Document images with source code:
==================================================
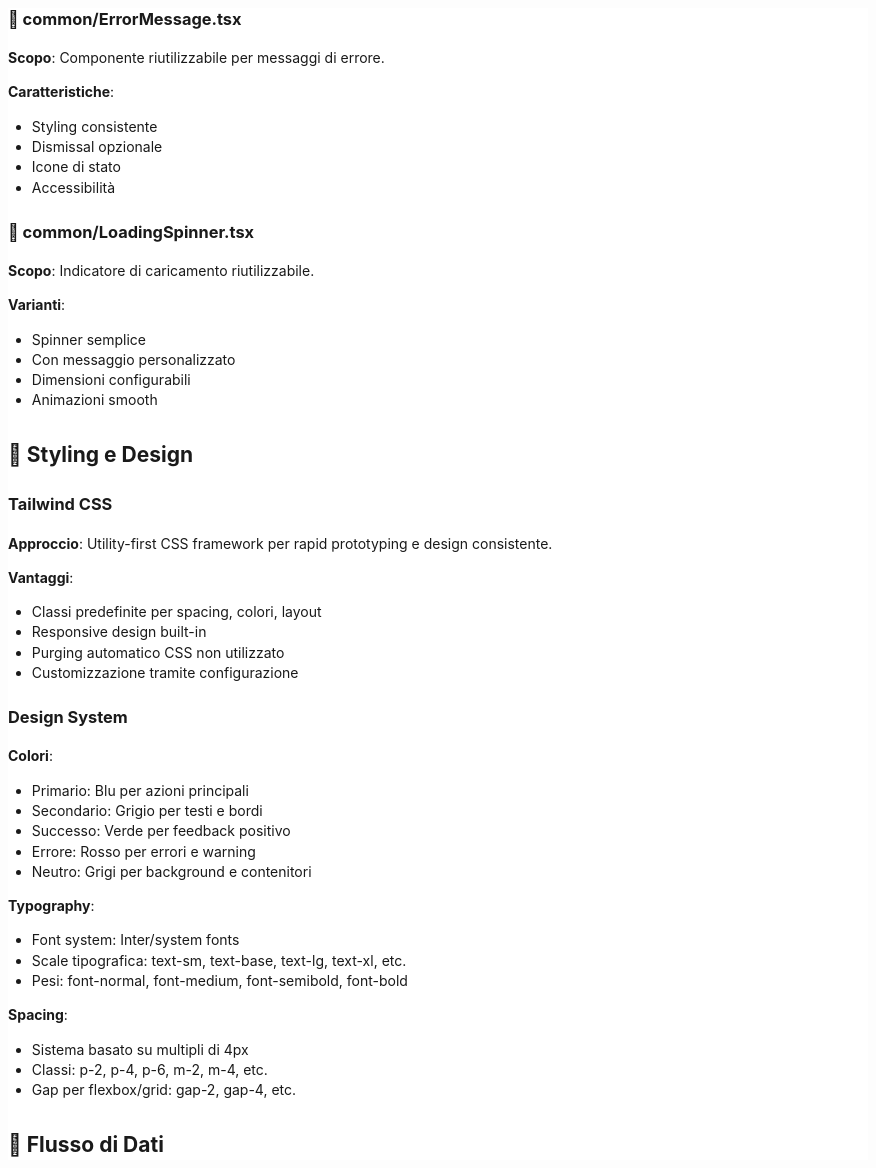 ### 🔧 common/ErrorMessage.tsx

**Scopo**: Componente riutilizzabile per messaggi di errore.

**Caratteristiche**:
- Styling consistente
- Dismissal opzionale
- Icone di stato
- Accessibilità

### 🔧 common/LoadingSpinner.tsx

**Scopo**: Indicatore di caricamento riutilizzabile.

**Varianti**:
- Spinner semplice
- Con messaggio personalizzato
- Dimensioni configurabili
- Animazioni smooth

## 🎨 Styling e Design

### Tailwind CSS

**Approccio**: Utility-first CSS framework per rapid prototyping e design consistente.

**Vantaggi**:
- Classi predefinite per spacing, colori, layout
- Responsive design built-in
- Purging automatico CSS non utilizzato
- Customizzazione tramite configurazione

### Design System

**Colori**:
- Primario: Blu per azioni principali
- Secondario: Grigio per testi e bordi
- Successo: Verde per feedback positivo
- Errore: Rosso per errori e warning
- Neutro: Grigi per background e contenitori

**Typography**:
- Font system: Inter/system fonts
- Scale tipografica: text-sm, text-base, text-lg, text-xl, etc.
- Pesi: font-normal, font-medium, font-semibold, font-bold

**Spacing**:
- Sistema basato su multipli di 4px
- Classi: p-2, p-4, p-6, m-2, m-4, etc.
- Gap per flexbox/grid: gap-2, gap-4, etc.

## 🔄 Flusso di Dati
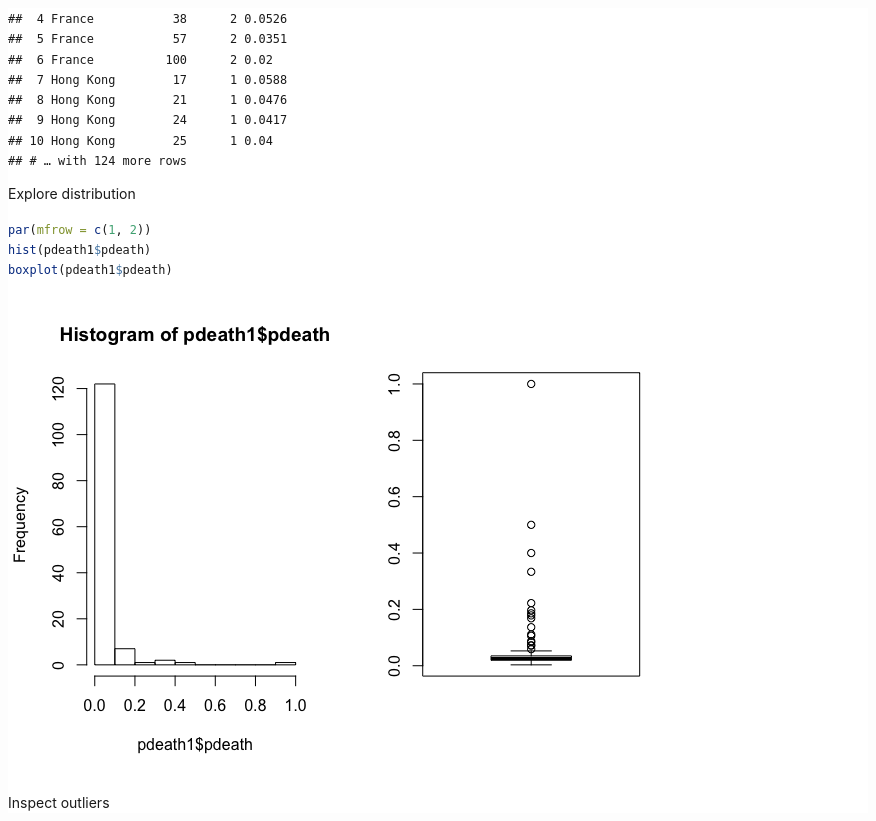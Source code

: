     ##  4 France           38      2 0.0526
    ##  5 France           57      2 0.0351
    ##  6 France          100      2 0.02  
    ##  7 Hong Kong        17      1 0.0588
    ##  8 Hong Kong        21      1 0.0476
    ##  9 Hong Kong        24      1 0.0417
    ## 10 Hong Kong        25      1 0.04  
    ## # … with 124 more rows

Explore distribution

``` r
par(mfrow = c(1, 2))
hist(pdeath1$pdeath)
boxplot(pdeath1$pdeath)
```

![](lecture5_files/figure-gfm/unnamed-chunk-13-1.png)

Inspect outliers
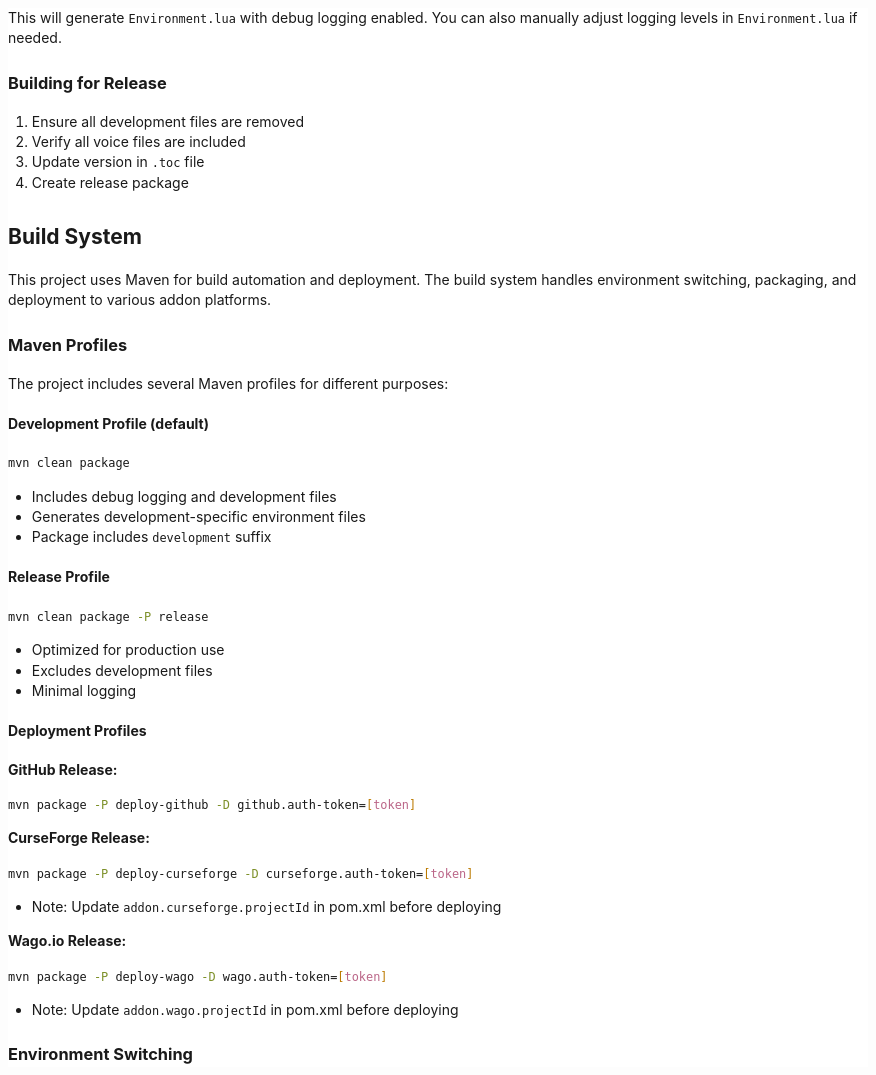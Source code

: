 This will generate `Environment.lua` with debug logging enabled. You can also manually adjust logging levels in `Environment.lua` if needed.

### Building for Release

1. Ensure all development files are removed
2. Verify all voice files are included
3. Update version in `.toc` file
4. Create release package

## Build System

This project uses Maven for build automation and deployment. The build system handles environment switching, packaging, and deployment to various addon platforms.

### Maven Profiles

The project includes several Maven profiles for different purposes:

#### Development Profile (default)
```bash
mvn clean package
```
- Includes debug logging and development files
- Generates development-specific environment files
- Package includes `development` suffix

#### Release Profile
```bash
mvn clean package -P release
```
- Optimized for production use
- Excludes development files
- Minimal logging

#### Deployment Profiles

**GitHub Release:**
```bash
mvn package -P deploy-github -D github.auth-token=[token]
```

**CurseForge Release:**
```bash
mvn package -P deploy-curseforge -D curseforge.auth-token=[token]
```
- Note: Update `addon.curseforge.projectId` in pom.xml before deploying

**Wago.io Release:**
```bash
mvn package -P deploy-wago -D wago.auth-token=[token]
```
- Note: Update `addon.wago.projectId` in pom.xml before deploying

### Environment Switching
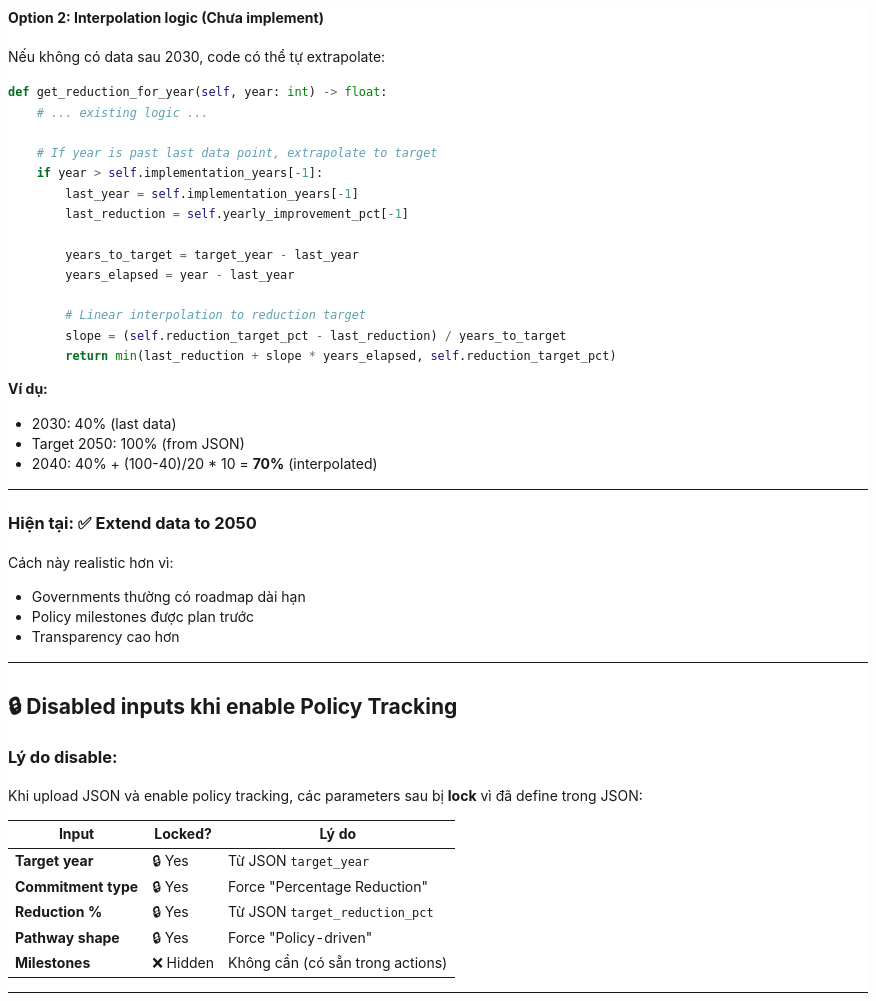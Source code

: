 #### **Option 2: Interpolation logic (Chưa implement)**

Nếu không có data sau 2030, code có thể tự extrapolate:

```python
def get_reduction_for_year(self, year: int) -> float:
    # ... existing logic ...

    # If year is past last data point, extrapolate to target
    if year > self.implementation_years[-1]:
        last_year = self.implementation_years[-1]
        last_reduction = self.yearly_improvement_pct[-1]

        years_to_target = target_year - last_year
        years_elapsed = year - last_year

        # Linear interpolation to reduction target
        slope = (self.reduction_target_pct - last_reduction) / years_to_target
        return min(last_reduction + slope * years_elapsed, self.reduction_target_pct)
```

**Ví dụ:**
- 2030: 40% (last data)
- Target 2050: 100% (from JSON)
- 2040: 40% + (100-40)/20 * 10 = **70%** (interpolated)

---

### **Hiện tại:** ✅ **Extend data to 2050**

Cách này realistic hơn vì:
- Governments thường có roadmap dài hạn
- Policy milestones được plan trước
- Transparency cao hơn

---

## 🔒 Disabled inputs khi enable Policy Tracking

### **Lý do disable:**

Khi upload JSON và enable policy tracking, các parameters sau bị **lock** vì đã define trong JSON:

| Input | Locked? | Lý do |
|-------|---------|-------|
| **Target year** | 🔒 Yes | Từ JSON `target_year` |
| **Commitment type** | 🔒 Yes | Force "Percentage Reduction" |
| **Reduction %** | 🔒 Yes | Từ JSON `target_reduction_pct` |
| **Pathway shape** | 🔒 Yes | Force "Policy-driven" |
| **Milestones** | ❌ Hidden | Không cần (có sẵn trong actions) |

---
==================================================
__WHAT TO WORK ON__
Take the records above from their first line through the line with "- Neutro: Grigi per background e contenitori" and set those lines down word for word, minus the pictures.

__SOLUTION TO THIS TASK__
 ### 🔧 common/ErrorMessage.tsx

**Scopo**: Componente riutilizzabile per messaggi di errore.

**Caratteristiche**:
- Styling consistente
- Dismissal opzionale
- Icone di stato
- Accessibilità

### 🔧 common/LoadingSpinner.tsx

**Scopo**: Indicatore di caricamento riutilizzabile.

**Varianti**:
- Spinner semplice
- Con messaggio personalizzato
- Dimensioni configurabili
- Animazioni smooth

## 🎨 Styling e Design

### Tailwind CSS

**Approccio**: Utility-first CSS framework per rapid prototyping e design consistente.

**Vantaggi**:
- Classi predefinite per spacing, colori, layout
- Responsive design built-in
- Purging automatico CSS non utilizzato
- Customizzazione tramite configurazione

### Design System

**Colori**:
- Primario: Blu per azioni principali
- Secondario: Grigio per testi e bordi
- Successo: Verde per feedback positivo
- Errore: Rosso per errori e warning
- Neutro: Grigi per background e contenitori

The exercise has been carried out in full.